When he finished his dramatic recital of “Through the Years,” I had tears streaming down my face, and I think I ripped the lyric out of his hands and immediately went to the piano to finish the song. Most of the melody was magically being written in my head as I was listening to him read it for the first time. By the time I had the sheet of paper in my hands and on my piano, it was just a matter of adjusting a couple of chord substitutions and wrestling with a few phrases of the three different choruses.
Marty didn’t make it easy for me to remember the words to this song. Each of the three choruses is completely different, lyrically, which of course is one of the reasons why the song is so great. I’ve been singing this song now for thirty years and I still have to look at a cheat sheet when I perform it. God only knows how Kenny Rogers has remembered it, night after night. Maybe he has a teleprompter? I’ll have to ask him.
Nancy’s Italian stuffed shells were fabulous. In the fifteen minutes it took to get dinner on the table, Marty and I had already baked “Through the Years.”
Now that we had this big ballad written that we felt could be a huge hit for someone, the work of finding it a home was about to begin. We decided to do a simple piano/vocal demo of the song. I couldn’t get the vocalist I wanted because he was out of town, so I ended up singing the guide vocal, thinking it would be only temporary until I could get someone really good on it.
The demo was okay. It was just one of those songs that we felt didn’t need elaborate production because it was truly about the story and what was said between two people that were committed to loving each other through any challenge they might face.
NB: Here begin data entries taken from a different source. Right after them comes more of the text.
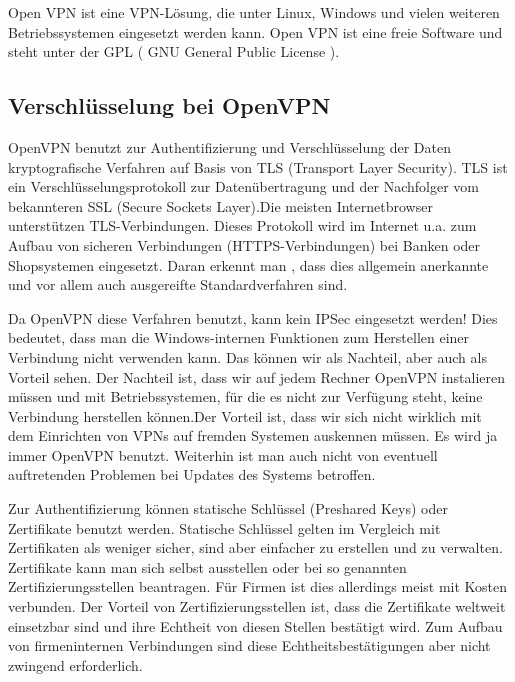 \documentclass[12pt]{scrartcl}
\begin{document}

Open VPN ist eine VPN-Lösung, die unter Linux, Windows und vielen weiteren Betriebssystemen eingesetzt werden kann.
Open VPN ist eine freie Software und steht unter der GPL ( GNU General Public License ).

\subsection{Verschlüsselung bei OpenVPN}

OpenVPN benutzt zur Authentifizierung und Verschlüsselung der Daten kryptografische Verfahren auf Basis von TLS (Transport Layer Security). TLS ist ein Verschlüsselungsprotokoll zur Datenübertragung und der Nachfolger vom bekannteren SSL (Secure Sockets Layer).Die meisten Internetbrowser unterstützen TLS-Verbindungen. Dieses Protokoll wird im Internet u.a. zum Aufbau von sicheren Verbindungen  (HTTPS-Verbindungen) bei Banken oder Shopsystemen  eingesetzt. Daran erkennt man , dass dies allgemein anerkannte und vor allem auch ausgereifte  Standardverfahren sind.

Da OpenVPN diese Verfahren benutzt, kann kein IPSec eingesetzt werden! Dies bedeutet, dass man die Windows-internen Funktionen zum Herstellen einer Verbindung nicht verwenden kann. Das können wir als Nachteil, aber auch als Vorteil sehen. Der Nachteil ist, dass wir auf jedem Rechner OpenVPN instalieren müssen und mit Betriebssystemen, für die es nicht zur Verfügung steht, keine Verbindung herstellen können.Der Vorteil ist, dass wir sich nicht wirklich mit dem Einrichten von VPNs auf fremden Systemen auskennen müssen. Es wird ja immer OpenVPN benutzt. Weiterhin ist man auch nicht von eventuell auftretenden Problemen bei Updates des Systems betroffen.

Zur Authentifizierung können statische Schlüssel (Preshared Keys) oder Zertifikate benutzt werden. Statische Schlüssel gelten im Vergleich mit Zertifikaten  als weniger sicher, sind aber einfacher zu erstellen und zu verwalten. Zertifikate kann man sich selbst ausstellen oder bei so genannten Zertifizierungsstellen beantragen. Für Firmen ist dies allerdings meist mit Kosten verbunden. Der Vorteil von Zertifizierungsstellen ist, dass die Zertifikate weltweit einsetzbar sind und ihre Echtheit von diesen Stellen bestätigt wird. Zum Aufbau von firmeninternen Verbindungen sind diese Echtheitsbestätigungen aber nicht zwingend erforderlich.
\end{document}
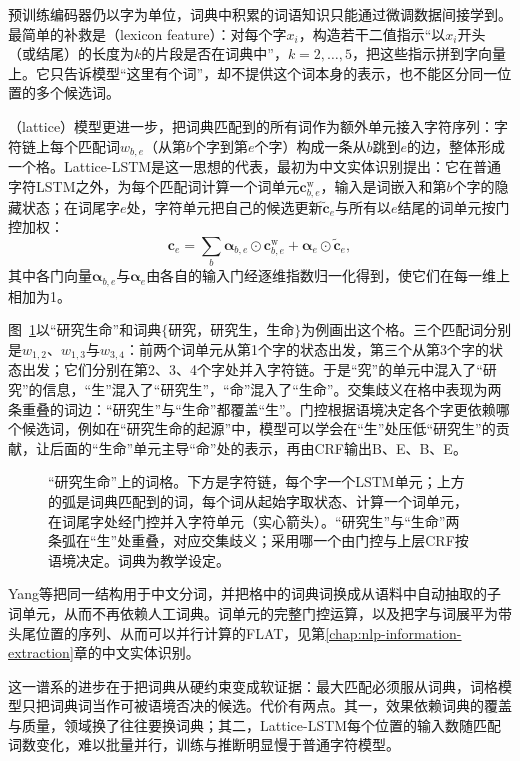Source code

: 预训练编码器仍以字为单位，词典中积累的词语知识只能通过微调数据间接学到。最简单的补救是（lexicon feature）：对每个字$x_i$，构造若干二值指示“以$x_i$开头（或结尾）的长度为$k$的片段是否在词典中”，$k=2,\ldots,5$，把这些指示拼到字向量上。它只告诉模型“这里有个词”，却不提供这个词本身的表示，也不能区分同一位置的多个候选词。

（lattice）模型更进一步，把词典匹配到的所有词作为额外单元接入字符序列：字符链上每个匹配词$w_{b,e}$（从第$b$个字到第$e$个字）构成一条从$b$跳到$e$的边，整体形成一个格。Lattice-LSTM是这一思想的代表，最初为中文实体识别提出：它在普通字符LSTM之外，为每个匹配词计算一个词单元$\bm c^{\mathrm w}_{b,e}$，输入是词嵌入和第$b$个字的隐藏状态；在词尾字$e$处，字符单元把自己的候选更新$\tilde{\bm c}_e$与所有以$e$结尾的词单元按门控加权：
\[
  \bm c_e=\sum_{b}\bm\alpha_{b,e}\odot\bm c^{\mathrm w}_{b,e}+\bm\alpha_e\odot\tilde{\bm c}_e,
\]
其中各门向量$\bm\alpha_{b,e}$与$\bm\alpha_e$由各自的输入门经逐维指数归一化得到，使它们在每一维上相加为1。

图~\ref{fig:nlp-analysis-lattice}以“研究生命”和词典$\{$研究，研究生，生命$\}$为例画出这个格。三个匹配词分别是$w_{1,2}$、$w_{1,3}$与$w_{3,4}$：前两个词单元从第1个字的状态出发，第三个从第3个字的状态出发；它们分别在第2、3、4个字处并入字符链。于是“究”的单元中混入了“研究”的信息，“生”混入了“研究生”，“命”混入了“生命”。交集歧义在格中表现为两条重叠的词边：“研究生”与“生命”都覆盖“生”。门控根据语境决定各个字更依赖哪个候选词，例如在“研究生命的起源”中，模型可以学会在“生”处压低“研究生”的贡献，让后面的“生命”单元主导“命”处的表示，再由CRF输出B、E、B、E。

\begin{figure}[htbp]
  \centering
  
  \caption{“研究生命”上的词格。下方是字符链，每个字一个LSTM单元；上方的弧是词典匹配到的词，每个词从起始字取状态、计算一个词单元，在词尾字处经门控并入字符单元（实心箭头）。“研究生”与“生命”两条弧在“生”处重叠，对应交集歧义；采用哪一个由门控与上层CRF按语境决定。词典为教学设定。}
  \label{fig:nlp-analysis-lattice}
\end{figure}

Yang等把同一结构用于中文分词，并把格中的词典词换成从语料中自动抽取的子词单元，从而不再依赖人工词典。词单元的完整门控运算，以及把字与词展平为带头尾位置的序列、从而可以并行计算的FLAT，见第\ref{chap:nlp-information-extraction}章的中文实体识别。

这一谱系的进步在于把词典从硬约束变成软证据：最大匹配必须服从词典，词格模型只把词典词当作可被语境否决的候选。代价有两点。其一，效果依赖词典的覆盖与质量，领域换了往往要换词典；其二，Lattice-LSTM每个位置的输入数随匹配词数变化，难以批量并行，训练与推断明显慢于普通字符模型。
I asked Marty if he would consider sending it to Barry Manilow, knowing that it might be a bit of an awkward situation, since Barry only recorded songs of Marty’s that he had written the music for. Marty didn’t think it was a good idea. But I knew this was a hit song.
Take one.
I sent it to Clive Davis. Clive had recorded several of my songs with Dionne Warwick, Melissa Manchester, and a few other acts. He was a great song man who had always been receptive to anything I sent him, so I thought I’d take a shot.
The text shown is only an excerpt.